There's been a lot of talk lately about food not lawns. Who says you can't have both?
I've been exploring native plants and wild edibles, starting with my backyard lawn. If you're like my family and don't spray or chemically treat your lawn, it can provide a lot of spring edibles, great mulch for other gardens, and plenty of space for kids, pets, and sports. (If you DO care a lot about a plush lawn and are trying to get rid of the following 'weeds,' you might prefer to read about organic lawn care instead.)
Wild greens (and domestic lawn salad) are at their best in spring, when they're fresh and young. As with any wild plant, start slow. Over-indulgence in unfamiliar foods can trigger "unusual digestive sensations," allergies, or existing food sensitivities. If you're worried about contamination from paint or pets, avoid plants that grew near roads or older houses, and wash with a mild detergent solution to remove any stuck-on dirt. Rinse well. If you have a very bad reaction, stop eating the plant, save a sample, and call your local Poison Control for advice: 1-800-222-1222
A Brief Note about Lawn Ecology:
The reason I was looking so closely at these weeds was because I was doing a survey of soil-building functions in my grandmother's orchard. After chemical-free maintenance for 20 years, a lawn becomes a diverse and balanced micro-ecology. The remaining plants tolerate mowing, and provide most of the soil-building services that are advocated for farming or permaculture. For the curious, then, here is what I found in that specific survey(loosely grouped by soil-building style):
- Nitrogen-fixers: clover, black medic, vetch,
- Mineral-taproots: dandelion*, dock, plantain, hawkweed
- Shade: scattered patches of violets, sorrel, and other succulent edible plants
- Mulch: All of the above plus grass.
- Groundcover: strawberries, Oregon green moss**.
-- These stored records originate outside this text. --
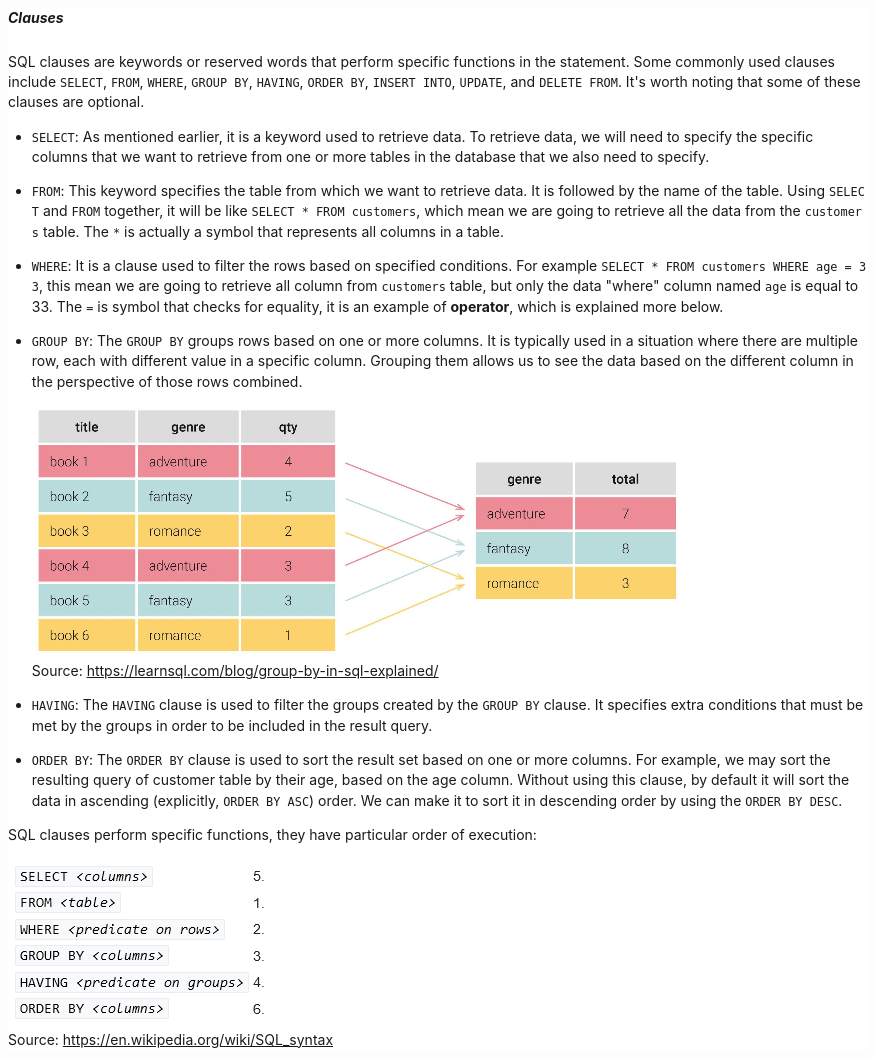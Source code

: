 ##### Clauses

SQL clauses are keywords or reserved words that perform specific functions in the statement. Some commonly used clauses include `SELECT`, `FROM`, `WHERE`, `GROUP BY`, `HAVING`, `ORDER BY`, `INSERT INTO`, `UPDATE`, and `DELETE FROM`. It's worth noting that some of these clauses are optional.

- `SELECT`: As mentioned earlier, it is a keyword used to retrieve data. To retrieve data, we will need to specify the specific columns that we want to retrieve from one or more tables in the database that we also need to specify.
- `FROM`: This keyword specifies the table from which we want to retrieve data. It is followed by the name of the table. Using `SELECT` and `FROM` together, it will be like `SELECT * FROM customers`, which mean we are going to retrieve all the data from the `customers` table. The `*` is actually a symbol that represents all columns in a table.
- `WHERE`: It is a clause used to filter the rows based on specified conditions. For example `SELECT * FROM customers WHERE age = 33`, this mean we are going to retrieve all column from `customers` table, but only the data "where" column named `age` is equal to 33. The `=` is symbol that checks for equality, it is an example of **operator**, which is explained more below.
- `GROUP BY`: The `GROUP BY` groups rows based on one or more columns. It is typically used in a situation where there are multiple row, each with different value in a specific column. Grouping them allows us to see the data based on the different column in the perspective of those rows combined.

  ![Example of table grouped by](./group-by.png)  
  Source: https://learnsql.com/blog/group-by-in-sql-explained/

- `HAVING`: The `HAVING` clause is used to filter the groups created by the `GROUP BY` clause. It specifies extra conditions that must be met by the groups in order to be included in the result query.
- `ORDER BY`: The `ORDER BY` clause is used to sort the result set based on one or more columns. For example, we may sort the resulting query of customer table by their age, based on the age column. Without using this clause, by default it will sort the data in ascending (explicitly, `ORDER BY ASC`) order. We can make it to sort it in descending order by using the `ORDER BY DESC`.

SQL clauses perform specific functions, they have particular order of execution:

![SQL execution order](./sql-order.png)  
Source: https://en.wikipedia.org/wiki/SQL_syntax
(**Moss never needs mowing. It seems to irritate conventional landscapers no end, yet it's also a highly sought-after decorative plant for Zen gardens, rock gardens, and shady flowerbeds. Why not make it a feature? I recently saw a yard divided in parquet-like "tiles" by cedar strips. Some tiles were all moss, some were moss-free grass, and a few had small flowers. Enchanting. Moss isn't edible, so it won't be mentioned further down.)
Edible Lawn Plants
Here are a few of the succulent young plants that we're finding this season (late Feb - early April or May):
Dandelion: "For my money, a dandelion is one of the prettiest flowers," Grandma Enid said. "The only reason people call them a weed is they're so prolific." Dandelions were originally introduced as a medicinal herb. The young leaves can be eaten as salad greens (or, shade the plant to encourage mild-flavored leaves), brewed as a tea and tonic, the root can be cooked. That milky sap is rich in natural latex, not the tastiest part but possibly useful for crafts. And the blossoms can be eaten in moderation, or boiled in water to tea and the base for Dandelion Wine.
Lately, I've noticed that when I pull a dandelion, dock, or hawkweed, there are always a bunch of worms curled up underneath the crown - more so than in any other one place in the garden. It makes me think these tap-rooted 'weeds' are doing something powerful to encourage soil-building at many levels.
Bittercress / Wild Mustard: Look for the distinctive "lyrate" leaves and four-petaled flowers. (Each leaf has a larger lobe at the tip, then a series of smaller lobes along the central vein). These spicy flowers, stems, and leaves are pretty good by themselves, with sharp cheeses like cheddar or blue cheese, or with a mustard-friendly dressing such as honey-lemon-cardamom-flavored sour cream.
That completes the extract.